Quote by intwo
Students often characterize textbooks as difficult when (a) they do not invest sufficient time into learning the material or (b) they do not invest sufficient time into reviewing the prerequisite material.
I recommend that you review the prerequisite material over the summer. When your course begins, attend every lecture, read the chapters multiple times, and meet with your teacher regularly to clarify and/or fortify the concepts.

that's not necessarily true. I heard Arfken does not have solutions to the problems. That is a major negative. There are books like that with very few solutions, few examples, etc. All these factors make it much more difficult to learn from, than a book that has a solutions manual, numerous worked examples, etc.

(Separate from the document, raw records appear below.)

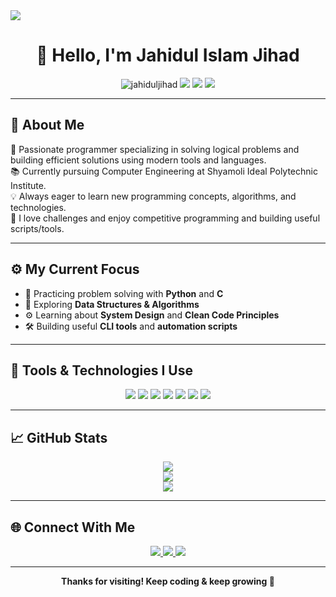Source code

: <img src="https://i.ibb.co/8nyP19zz/cover.png">

<h1 align="center">🚀 Hello, I'm Jahidul Islam Jihad</h1>

<p align="center">
  <img src="https://komarev.com/ghpvc/?username=jahiduljihad&label=Profile%20Views&color=2ECC71&style=flat" alt="jahiduljihad" />
  <img src="https://img.shields.io/badge/Age-21-2ECC71" />
  <img src="https://img.shields.io/badge/Focus-Problem%20Solving-2980B9" />
  <img src="https://img.shields.io/badge/Location-Dhaka-9B59B6" />
</p>

---

## 🎯 About Me

🧠 Passionate programmer specializing in solving logical problems and building efficient solutions using modern tools and languages.  
📚 Currently pursuing Computer Engineering at Shyamoli Ideal Polytechnic Institute.  
💡 Always eager to learn new programming concepts, algorithms, and technologies.  
🧩 I love challenges and enjoy competitive programming and building useful scripts/tools.

---

## ⚙️ My Current Focus

- 🐍 Practicing problem solving with **Python** and **C**
- 📘 Exploring **Data Structures & Algorithms**
- ⚙️ Learning about **System Design** and **Clean Code Principles**
- 🛠 Building useful **CLI tools** and **automation scripts**

---

## 🧰 Tools & Technologies I Use

<p align="center">
  <img src="https://img.shields.io/badge/Python-3776AB?style=for-the-badge&logo=python&logoColor=white" />
  <img src="https://img.shields.io/badge/C-00599C?style=for-the-badge&logo=c&logoColor=white" />
  <img src="https://img.shields.io/badge/Bash-121011?style=for-the-badge&logo=gnubash&logoColor=white" />
  <img src="https://img.shields.io/badge/Git-F05032?style=for-the-badge&logo=git&logoColor=white" />
  <img src="https://img.shields.io/badge/GitHub-181717?style=for-the-badge&logo=github&logoColor=white" />
  <img src="https://img.shields.io/badge/VS_Code-007ACC?style=for-the-badge&logo=visual-studio-code&logoColor=white" />
  <img src="https://img.shields.io/badge/Linux-FCC624?style=for-the-badge&logo=linux&logoColor=black" />
</p>

---

## 📈 GitHub Stats

<p align="center">
  <img src="https://github-readme-stats.vercel.app/api?username=jahiduljihad&show_icons=true&theme=radical&hide_border=true" />
  <br>
  <img src="https://github-readme-streak-stats.herokuapp.com/?user=jahiduljihad&theme=radical&hide_border=true" />
  <br>
  <img src="https://github-readme-stats.vercel.app/api/top-langs/?username=jahiduljihad&layout=compact&theme=radical&hide_border=true" />
</p>

---

## 🌐 Connect With Me

<p align="center">
  <a href="https://facebook.com/share/dbMWtFD4uzSn8KqU/" target="_blank">
    <img src="https://img.shields.io/badge/Facebook-1877F2?style=for-the-badge&logo=facebook&logoColor=white" />
  </a>
  <a href="https://wa.me/8801787275288" target="_blank">
    <img src="https://img.shields.io/badge/WhatsApp-25D366?style=for-the-badge&logo=whatsapp&logoColor=white" />
  </a>
  <a href="https://jahiduljihad.netlify.app" target="_blank">
    <img src="https://img.shields.io/badge/Portfolio-00C7B7?style=for-the-badge&logo=netlify&logoColor=white" />
  </a>
</p>

---

<p align="center"><b>Thanks for visiting! Keep coding & keep growing 🚀</b></p>
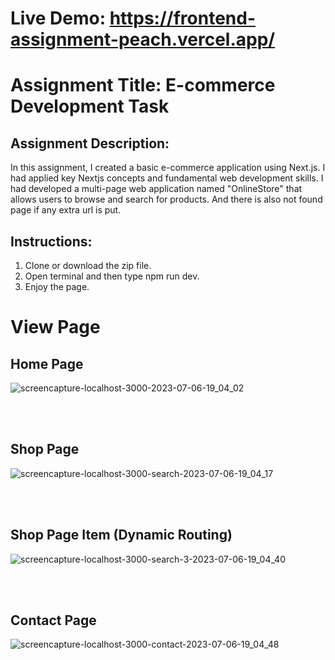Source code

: 
# Live Demo: https://frontend-assignment-peach.vercel.app/



# Assignment Title: E-commerce Development Task

## Assignment Description:

In this assignment, I created a basic e-commerce application using Next.js. I had applied key Nextjs concepts and fundamental web development skills. I had developed a multi-page web application named "OnlineStore" that allows users to browse and search for products.
And there is also not found page if any extra url is put.

## Instructions:

1. Clone or download the zip file.
2. Open terminal and then type npm run dev.
3. Enjoy the page.


# View Page

## Home Page

![screencapture-localhost-3000-2023-07-06-19_04_02](https://github.com/gcrajan/frontend-assignment/assets/57903373/dd9e77f1-c0d4-496b-8cbe-e8619f77db9f)

<br/>
<br/>

## Shop Page

![screencapture-localhost-3000-search-2023-07-06-19_04_17](https://github.com/gcrajan/frontend-assignment/assets/57903373/67b651a8-a298-45c5-8099-3b4745eb6baa)

<br/>
<br/>

## Shop Page Item (Dynamic Routing)

![screencapture-localhost-3000-search-3-2023-07-06-19_04_40](https://github.com/gcrajan/frontend-assignment/assets/57903373/12829570-5d01-4f8e-8a93-c8aee8b2e044)

<br/>
<br/>

## Contact Page

![screencapture-localhost-3000-contact-2023-07-06-19_04_48](https://github.com/gcrajan/frontend-assignment/assets/57903373/827f782c-a6bb-4fa4-bf17-2d22c92c9cba)


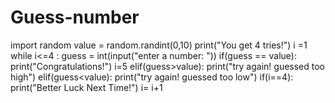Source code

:# Guess-number
import random 
value = random.randint(0,10)
print("You get 4 tries!")
i =1
while i<=4 :
    guess = int(input("enter a number: "))
    if(guess == value):
        print("Congratulations!")
        i=5
    elif(guess>value):
        print("try again! guessed too high")
    elif(guess<value):
        print("try again! guessed too low")
    if(i==4):
        print("Better Luck Next Time!")
    i= i+1

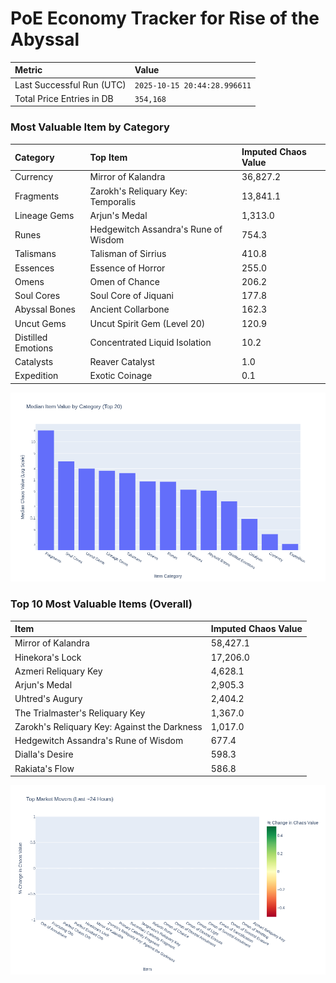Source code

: # PoE Economy Tracker for Rise of the Abyssal

<!-- START_MAINTENANCE -->
| Metric | Value |
|:---|:---|
| Last Successful Run (UTC) | `2025-10-15 20:44:28.996611` |
| Total Price Entries in DB | `354,168` |

<!-- END_MAINTENANCE -->

<!-- START_DATAFRAME_DEBUG -->
<!-- END_DATAFRAME_DEBUG -->

<!-- START_CATEGORY_ANALYSIS -->
### Most Valuable Item by Category
| Category | Top Item | Imputed Chaos Value |
| :--- | :--- | :--- |
| Currency | Mirror of Kalandra | 36,827.2 |
| Fragments | Zarokh's Reliquary Key: Temporalis | 13,841.1 |
| Lineage Gems | Arjun's Medal | 1,313.0 |
| Runes | Hedgewitch Assandra's Rune of Wisdom | 754.3 |
| Talismans | Talisman of Sirrius | 410.8 |
| Essences | Essence of Horror | 255.0 |
| Omens | Omen of Chance | 206.2 |
| Soul Cores | Soul Core of Jiquani | 177.8 |
| Abyssal Bones | Ancient Collarbone | 162.3 |
| Uncut Gems | Uncut Spirit Gem (Level 20) | 120.9 |
| Distilled Emotions | Concentrated Liquid Isolation | 10.2 |
| Catalysts | Reaver Catalyst | 1.0 |
| Expedition | Exotic Coinage | 0.1 |


![Category Analysis Chart](charts/category_analysis.png)
<!-- END_ANALYSIS -->

<!-- START_ANALYSIS -->
### Top 10 Most Valuable Items (Overall)
| Item | Imputed Chaos Value |
| :--- | :--- |
| Mirror of Kalandra | 58,427.1 |
| Hinekora's Lock | 17,206.0 |
| Azmeri Reliquary Key | 4,628.1 |
| Arjun's Medal | 2,905.3 |
| Uhtred's Augury | 2,404.2 |
| The Trialmaster's Reliquary Key | 1,367.0 |
| Zarokh's Reliquary Key: Against the Darkness | 1,017.0 |
| Hedgewitch Assandra's Rune of Wisdom | 677.4 |
| Dialla's Desire | 598.3 |
| Rakiata's Flow | 586.8 |


![Market Movers Chart](charts/market_movers.png)
<!-- END_ANALYSIS -->
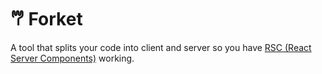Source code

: # 𐂐 Forket

A tool that splits your code into client and server so you have [RSC (React Server Components)](https://react.dev/reference/rsc/server-components) working.
‎
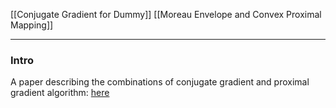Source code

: [[Conjugate Gradient for Dummy]]
[[Moreau Envelope and Convex Proximal Mapping]]

---
### **Intro**

A paper describing the combinations of conjugate gradient and proximal gradient algorithm: [here](https://hal.archives-ouvertes.fr/file/index/docid/505733/filename/proxconj.pdf)


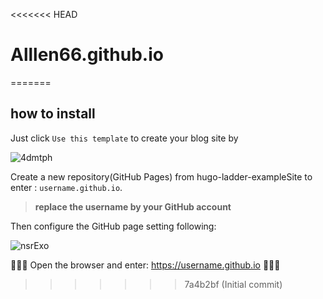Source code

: <<<<<<< HEAD
# Alllen66.github.io
=======
## how to install

Just click `Use this template` to create your blog site by 

![4dmtph](https://cdn.jsdelivr.net/gh/guangzhengli/PicURL@master/uPic/4dmtph.png)

Create a new repository(GitHub Pages) from hugo-ladder-exampleSite to enter : `username.github.io`.

> **replace the username by your GitHub account**

Then configure the GitHub page setting following:

![nsrExo](https://cdn.jsdelivr.net/gh/guangzhengli/PicURL@master/uPic/nsrExo.png)

🎉🎉🎉 Open the browser and enter: https://username.github.io 🎉🎉🎉
>>>>>>> 7a4b2bf (Initial commit)
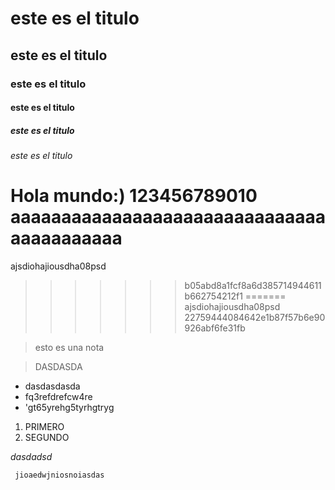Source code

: 
# este es el titulo
## este es el titulo
### este es el titulo
#### este es el titulo
##### este es el titulo
###### este es el titulo



Hola mundo:) 
123456789010
aaaaaaaaaaaaaaaaaaaaaaaaaaaaaaaaaaaaaaaaaa
=====
ajsdiohajiousdha08psd
>>>>>>> b05abd8a1fcf8a6d385714944611b662754212f1
=======
ajsdiohajiousdha08psd
>>>>>>> 22759444084642e1b87f57b6e90926abf6fe31fb

> esto es una nota

> DASDASDA


- dasdasdasda
- fq3refdrefcw4re
- 'gt65yrehg5tyrhgtryg

1. PRIMERO
2. SEGUNDO

*dasdadsd*


     jioaedwjniosnoiasdas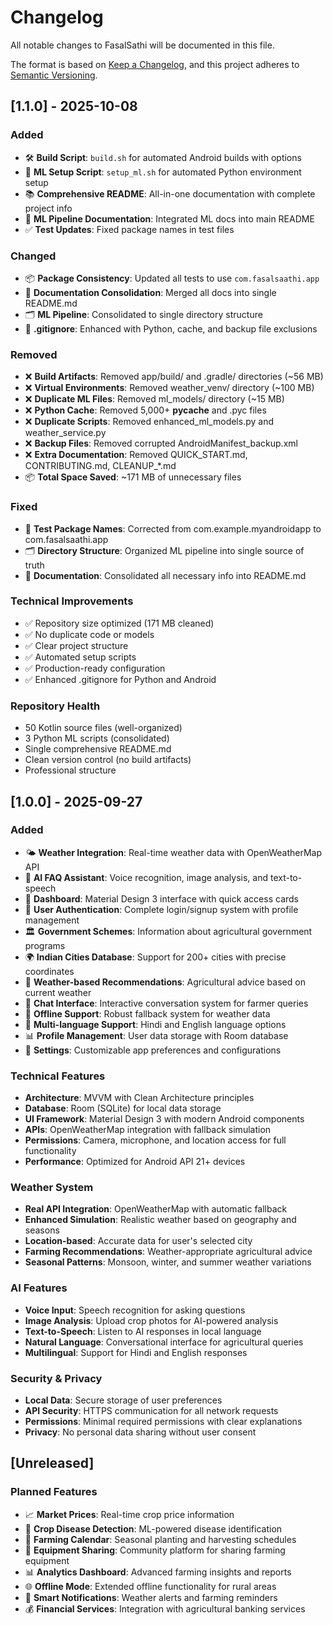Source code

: # Changelog

All notable changes to FasalSathi will be documented in this file.

The format is based on [Keep a Changelog](https://keepachangelog.com/en/1.0.0/),
and this project adheres to [Semantic Versioning](https://semver.org/spec/v2.0.0.html).

## [1.1.0] - 2025-10-08

### Added
- 🛠️ **Build Script**: `build.sh` for automated Android builds with options
- 🐍 **ML Setup Script**: `setup_ml.sh` for automated Python environment setup
- 📚 **Comprehensive README**: All-in-one documentation with complete project info
- 🤖 **ML Pipeline Documentation**: Integrated ML docs into main README
- ✅ **Test Updates**: Fixed package names in test files

### Changed
- 📦 **Package Consistency**: Updated all tests to use `com.fasalsaathi.app`
- 📝 **Documentation Consolidation**: Merged all docs into single README.md
- 🗂️ **ML Pipeline**: Consolidated to single directory structure
- 🔧 **.gitignore**: Enhanced with Python, cache, and backup file exclusions

### Removed
- ❌ **Build Artifacts**: Removed app/build/ and .gradle/ directories (~56 MB)
- ❌ **Virtual Environments**: Removed weather_venv/ directory (~100 MB)
- ❌ **Duplicate ML Files**: Removed ml_models/ directory (~15 MB)
- ❌ **Python Cache**: Removed 5,000+ __pycache__ and .pyc files
- ❌ **Duplicate Scripts**: Removed enhanced_ml_models.py and weather_service.py
- ❌ **Backup Files**: Removed corrupted AndroidManifest_backup.xml
- ❌ **Extra Documentation**: Removed QUICK_START.md, CONTRIBUTING.md, CLEANUP_*.md
- 📦 **Total Space Saved**: ~171 MB of unnecessary files

### Fixed
- 🔧 **Test Package Names**: Corrected from com.example.myandroidapp to com.fasalsaathi.app
- 🗂️ **Directory Structure**: Organized ML pipeline into single source of truth
- 📝 **Documentation**: Consolidated all necessary info into README.md

### Technical Improvements
- ✅ Repository size optimized (171 MB cleaned)
- ✅ No duplicate code or models
- ✅ Clear project structure
- ✅ Automated setup scripts
- ✅ Production-ready configuration
- ✅ Enhanced .gitignore for Python and Android

### Repository Health
- 50 Kotlin source files (well-organized)
- 3 Python ML scripts (consolidated)
- Single comprehensive README.md
- Clean version control (no build artifacts)
- Professional structure

## [1.0.0] - 2025-09-27

### Added
- 🌤️ **Weather Integration**: Real-time weather data with OpenWeatherMap API
- 🤖 **AI FAQ Assistant**: Voice recognition, image analysis, and text-to-speech
- 📱 **Dashboard**: Material Design 3 interface with quick access cards
- 👤 **User Authentication**: Complete login/signup system with profile management
- 🏛️ **Government Schemes**: Information about agricultural government programs
- 🌍 **Indian Cities Database**: Support for 200+ cities with precise coordinates
- 🎯 **Weather-based Recommendations**: Agricultural advice based on current weather
- 💬 **Chat Interface**: Interactive conversation system for farmer queries
- 🔄 **Offline Support**: Robust fallback system for weather data
- 🎨 **Multi-language Support**: Hindi and English language options
- 📊 **Profile Management**: User data storage with Room database
- 🔧 **Settings**: Customizable app preferences and configurations

### Technical Features
- **Architecture**: MVVM with Clean Architecture principles
- **Database**: Room (SQLite) for local data storage
- **UI Framework**: Material Design 3 with modern Android components
- **APIs**: OpenWeatherMap integration with fallback simulation
- **Permissions**: Camera, microphone, and location access for full functionality
- **Performance**: Optimized for Android API 21+ devices

### Weather System
- **Real API Integration**: OpenWeatherMap with automatic fallback
- **Enhanced Simulation**: Realistic weather based on geography and seasons
- **Location-based**: Accurate data for user's selected city
- **Farming Recommendations**: Weather-appropriate agricultural advice
- **Seasonal Patterns**: Monsoon, winter, and summer weather variations

### AI Features
- **Voice Input**: Speech recognition for asking questions
- **Image Analysis**: Upload crop photos for AI-powered analysis
- **Text-to-Speech**: Listen to AI responses in local language
- **Natural Language**: Conversational interface for agricultural queries
- **Multilingual**: Support for Hindi and English responses

### Security & Privacy
- **Local Data**: Secure storage of user preferences
- **API Security**: HTTPS communication for all network requests
- **Permissions**: Minimal required permissions with clear explanations
- **Privacy**: No personal data sharing without user consent

## [Unreleased]

### Planned Features
- 📈 **Market Prices**: Real-time crop price information
- 🌱 **Crop Disease Detection**: ML-powered disease identification
- 📅 **Farming Calendar**: Seasonal planting and harvesting schedules
- 🚜 **Equipment Sharing**: Community platform for sharing farming equipment
- 📊 **Analytics Dashboard**: Advanced farming insights and reports
- 🌐 **Offline Mode**: Extended offline functionality for rural areas
- 🔔 **Smart Notifications**: Weather alerts and farming reminders
- 💰 **Financial Services**: Integration with agricultural banking services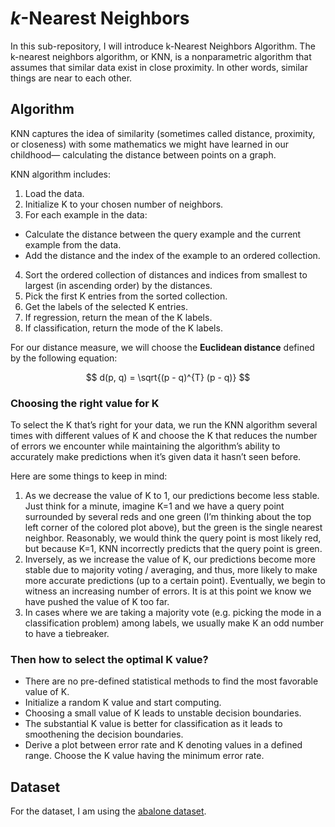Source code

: # $k$-Nearest Neighbors
In this sub-repository, I will introduce k-Nearest Neighbors Algorithm. The  k-nearest neighbors algorithm, or KNN, is a nonparametric algorithm that assumes that similar data exist in close proximity. In other words, similar things are near to each other.

## Algorithm
KNN captures the idea of similarity (sometimes called distance, proximity, or closeness) with some mathematics we might have learned in our childhood— calculating the distance between points on a graph.

KNN algorithm includes:
1. Load the data.
2. Initialize K to your chosen number of neighbors.
3. For each example in the data:
  - Calculate the distance between the query example and the current example from the data.
  - Add the distance and the index of the example to an ordered collection.
4. Sort the ordered collection of distances and indices from smallest to largest (in ascending order) by the distances.
5. Pick the first K entries from the sorted collection.
6. Get the labels of the selected K entries.
7. If regression, return the mean of the K labels.
8. If classification, return the mode of the K labels.

For our distance measure, we will choose the **Euclidean distance** defined by the following equation:

$$
d(p, q) = \sqrt{(p - q)^{T} (p - q)}
$$

### Choosing the right value for K
To select the K that’s right for your data, we run the KNN algorithm several times with different values of K and choose the K that reduces the number of errors we encounter while maintaining the algorithm’s ability to accurately make predictions when it’s given data it hasn’t seen before.

Here are some things to keep in mind:

1. As we decrease the value of K to 1, our predictions become less stable. Just think for a minute, imagine K=1 and we have a query point surrounded by several reds and one green (I’m thinking about the top left corner of the colored plot above), but the green is the single nearest neighbor. Reasonably, we would think the query point is most likely red, but because K=1, KNN incorrectly predicts that the query point is green.
2. Inversely, as we increase the value of K, our predictions become more stable due to majority voting / averaging, and thus, more likely to make more accurate predictions (up to a certain point). Eventually, we begin to witness an increasing number of errors. It is at this point we know we have pushed the value of K too far.
3. In cases where we are taking a majority vote (e.g. picking the mode in a classification problem) among labels, we usually make K an odd number to have a tiebreaker.

### Then how to select the optimal K value?
- There are no pre-defined statistical methods to find the most favorable value of K.
- Initialize a random K value and start computing.
- Choosing a small value of K leads to unstable decision boundaries.
- The substantial K value is better for classification as it leads to smoothening the decision boundaries.
- Derive a plot between error rate and K denoting values in a defined range. Choose the K value having the minimum error rate. 

## Dataset
For the dataset, I am using the [abalone dataset](https://github.com/yw110-1/INDE-577/tree/main/Data).
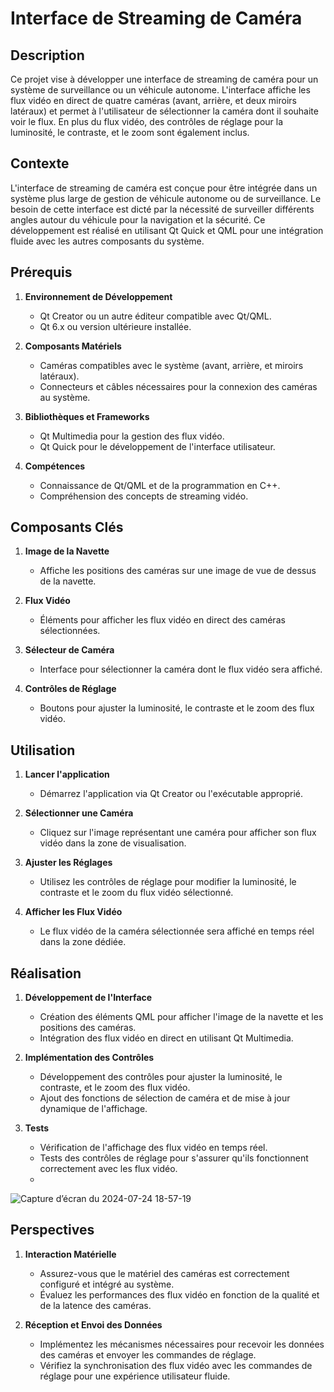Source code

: # Interface de Streaming de Caméra

## Description

Ce projet vise à développer une interface de streaming de caméra pour un système de surveillance ou un véhicule autonome. L'interface affiche les flux vidéo en direct de quatre caméras (avant, arrière, et deux miroirs latéraux) et permet à l'utilisateur de sélectionner la caméra dont il souhaite voir le flux. En plus du flux vidéo, des contrôles de réglage pour la luminosité, le contraste, et le zoom sont également inclus.

## Contexte

L'interface de streaming de caméra est conçue pour être intégrée dans un système plus large de gestion de véhicule autonome ou de surveillance. Le besoin de cette interface est dicté par la nécessité de surveiller différents angles autour du véhicule pour la navigation et la sécurité. Ce développement est réalisé en utilisant Qt Quick et QML pour une intégration fluide avec les autres composants du système.

## Prérequis

1. **Environnement de Développement**
   - Qt Creator ou un autre éditeur compatible avec Qt/QML.
   - Qt 6.x ou version ultérieure installée.

2. **Composants Matériels**
   - Caméras compatibles avec le système (avant, arrière, et miroirs latéraux).
   - Connecteurs et câbles nécessaires pour la connexion des caméras au système.

3. **Bibliothèques et Frameworks**
   - Qt Multimedia pour la gestion des flux vidéo.
   - Qt Quick pour le développement de l'interface utilisateur.

4. **Compétences**
   - Connaissance de Qt/QML et de la programmation en C++.
   - Compréhension des concepts de streaming vidéo.

## Composants Clés

1. **Image de la Navette**
   - Affiche les positions des caméras sur une image de vue de dessus de la navette.

2. **Flux Vidéo**
   - Éléments pour afficher les flux vidéo en direct des caméras sélectionnées.

3. **Sélecteur de Caméra**
   - Interface pour sélectionner la caméra dont le flux vidéo sera affiché.

4. **Contrôles de Réglage**
   - Boutons pour ajuster la luminosité, le contraste et le zoom des flux vidéo.

## Utilisation

1. **Lancer l'application**
   - Démarrez l'application via Qt Creator ou l'exécutable approprié.

2. **Sélectionner une Caméra**
   - Cliquez sur l'image représentant une caméra pour afficher son flux vidéo dans la zone de visualisation.

3. **Ajuster les Réglages**
   - Utilisez les contrôles de réglage pour modifier la luminosité, le contraste et le zoom du flux vidéo sélectionné.

4. **Afficher les Flux Vidéo**
   - Le flux vidéo de la caméra sélectionnée sera affiché en temps réel dans la zone dédiée.

## Réalisation

1. **Développement de l'Interface**
   - Création des éléments QML pour afficher l'image de la navette et les positions des caméras.
   - Intégration des flux vidéo en direct en utilisant Qt Multimedia.

2. **Implémentation des Contrôles**
   - Développement des contrôles pour ajuster la luminosité, le contraste, et le zoom des flux vidéo.
   - Ajout des fonctions de sélection de caméra et de mise à jour dynamique de l'affichage.

3. **Tests**
   - Vérification de l'affichage des flux vidéo en temps réel.
   - Tests des contrôles de réglage pour s'assurer qu'ils fonctionnent correctement avec les flux vidéo.
   - 

![Capture d’écran du 2024-07-24 18-57-19](https://github.com/user-attachments/assets/c60e1b1b-da15-4be4-8930-56d53cce93f3)


## Perspectives

1. **Interaction Matérielle**
   - Assurez-vous que le matériel des caméras est correctement configuré et intégré au système.
   - Évaluez les performances des flux vidéo en fonction de la qualité et de la latence des caméras.

2. **Réception et Envoi des Données**
   - Implémentez les mécanismes nécessaires pour recevoir les données des caméras et envoyer les commandes de réglage.
   - Vérifiez la synchronisation des flux vidéo avec les commandes de réglage pour une expérience utilisateur fluide.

Also, some books have typographic errors, small and/or hard to read fonts, or bad organization.
Quote by bcbwilla
Grab a bunch of books from the library and see which one "clicks" the best. I always do that, even if the assigned book is good. Sometimes if just helps hearing a different author explain it, or to read topics presented in slightly different orders.

Thank you, that's what I have in mind now. Would you consider "Mathematical Methods for Physics and Engineering" by Riley a good mathematical physics text to study from? The major plus is it has an answer book for every odd problem and numerous examples.
In addition, what would you recommend for a readable graduate level quantum mechanics text that has numerous examples and a solutions page at the least?